Lorna's Silence - Trailer Lorna's Silence
Film Title (Original): Le Silence De Lorna
Film Title (Spanish): El Silencio De Lorna
Film Title (In English): Lorna’s Silence
Country Of Origin: Belgium-France-Italy-Germany
Year Of Completion: 2008
Running Time: 95 Minutes
Format/Color/Bw: Color
Language: French, Albanian, Russian Dialogue
Subtitles: Yes
Rating: R
Director: Jean-Pierre and Luc Dardenne
Executive Producers: Olivier Bronckart
Producers: Jean-Pierre and Luc Dardenne, Denis Freyd
Screenwriter: Jean-Pierre and Luc Dardenne
Editor: Marie-Helene Dozo
Camera: Alain Marcoen
Cast: Arta Dobroshi (Lorna). Jérémie Renier (Claudy Moreau), Alban Ukaj (Sokol), Morgan Marinne (Spirou), Olivier Gourmet (L'inspecteur), Fabrizio Rongione (Fabio)

Cannes Film Festival competition, 2008


Lumiere Award for Best French Language Film, 2009


Jean-Pierre and Luc Dardenne, Creators of intensely naturalistic films about lower class life in Belgium, brothers Jean-Pierre and Luc Dardenne are among the world’s most critically respected filmmakers.

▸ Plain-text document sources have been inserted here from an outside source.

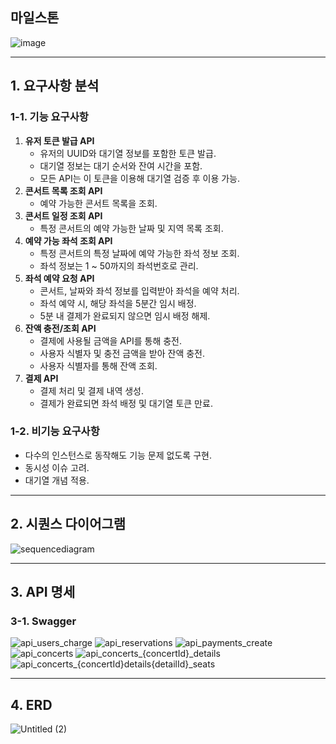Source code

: ## 마일스톤

![image](https://github.com/qdw0719/concert/assets/84309890/0d44b5b6-16ef-43f5-a2d0-499d482cbe6b)

---


## 1. 요구사항 분석

### 1-1. 기능 요구사항

1. **유저 토큰 발급 API**
    - 유저의 UUID와 대기열 정보를 포함한 토큰 발급.
    - 대기열 정보는 대기 순서와 잔여 시간을 포함.
    - 모든 API는 이 토큰을 이용해 대기열 검증 후 이용 가능.
2. **콘서트 목록 조회 API**
    - 예약 가능한 콘서트 목록을 조회.
3. **콘서트 일정 조회 API**
    - 특정 콘서트의 예약 가능한 날짜 및 지역 목록 조회.
4. **예약 가능 좌석 조회 API**
    - 특정 콘서트의 특정 날짜에 예약 가능한 좌석 정보 조회.
    - 좌석 정보는 1 ~ 50까지의 좌석번호로 관리.
5. **좌석 예약 요청 API**
    - 콘서트, 날짜와 좌석 정보를 입력받아 좌석을 예약 처리.
    - 좌석 예약 시, 해당 좌석을 5분간 임시 배정.
    - 5분 내 결제가 완료되지 않으면 임시 배정 해제.
6. **잔액 충전/조회 API**
    - 결제에 사용될 금액을 API를 통해 충전.
    - 사용자 식별자 및 충전 금액을 받아 잔액 충전.
    - 사용자 식별자를 통해 잔액 조회.
7. **결제 API**
    - 결제 처리 및 결제 내역 생성.
    - 결제가 완료되면 좌석 배정 및 대기열 토큰 만료.


### 1-2. 비기능 요구사항

- 다수의 인스턴스로 동작해도 기능 문제 없도록 구현.
- 동시성 이슈 고려.
- 대기열 개념 적용.

---


## 2. 시퀀스 다이어그램

![sequencediagram](https://github.com/qdw0719/concert/assets/84309890/500310ca-a274-4eb4-88e7-aa3987029ced)

--- 

## 3. API 명세

### 3-1. Swagger

![api_users_charge](https://github.com/qdw0719/concert/assets/84309890/13373771-2056-4004-891c-6c931c2e257c)
![api_reservations](https://github.com/qdw0719/concert/assets/84309890/5a0d1a5f-f855-4429-b274-272fff221063)
![api_payments_create](https://github.com/qdw0719/concert/assets/84309890/1dc56265-83a8-4b80-abbf-d290a3d4ac60)
![api_concerts](https://github.com/qdw0719/concert/assets/84309890/6687a533-ff21-4b0a-ad09-386adbe127ae)
![api_concerts_{concertId}_details](https://github.com/qdw0719/concert/assets/84309890/cd4fa99c-18a7-4511-b494-9188149521cb)
![api_concerts_{concertId}_details_{detailId}_seats](https://github.com/qdw0719/concert/assets/84309890/a1f97bfc-3c3a-4b88-9693-94b44f2d5e40)

---

## 4. ERD

![Untitled (2)](https://github.com/qdw0719/concert/assets/84309890/8a527b1a-51c4-4b9e-9cdc-e3ab6ae4847d)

The Promise (1996), Rosetta (1999), The Son (2002), and The Child (2005), are stark but modest portrayals of young people at the fringes of society. Both Rosetta and The Son were awarded the Golden Palm at the Cannes Film Festival, the only two Belgian films ever to earn the honor.

From the Dardenne brothers, two-time winners of Cannes’ Golden Palm comes the tale of a woman caught between love and the law of the underworld. Lorna, (striking newcomer Arta Dobroshi), a young Albanian woman living in Belgium, has her sights set on opening a snack bar with her boyfriend, Sokol (Alban Ukaj). In order to do so, she becomes an accomplice in a diabolical plan devised by mobster Fabio (Fabrizio Rongione).
Fabio has set up a false marriage between Lorna and pathetic drug addict Claudy (Jérémie Renier) allowing Lorna to get her Belgian citizenship. However, she is then asked to marry a Russian mafioso who's ready to pay hard cash to also get his hands on those vital Belgian identity papers. But the situation becomes complicated when Claudy refuses to divorce her.
How Lorna's silence implicates her in what happens next, despite her better intentions, affirms the Dardennes' offhand skill at orchestrating momentous drama, and their recognition of the abrupt, unexpected ways in which an individual's life and expectations can be swiftly upended. Lorna’s Silence maintains the Dardenne’s unblinking commitment to human nature and the possibility of grace in lowly circumstances.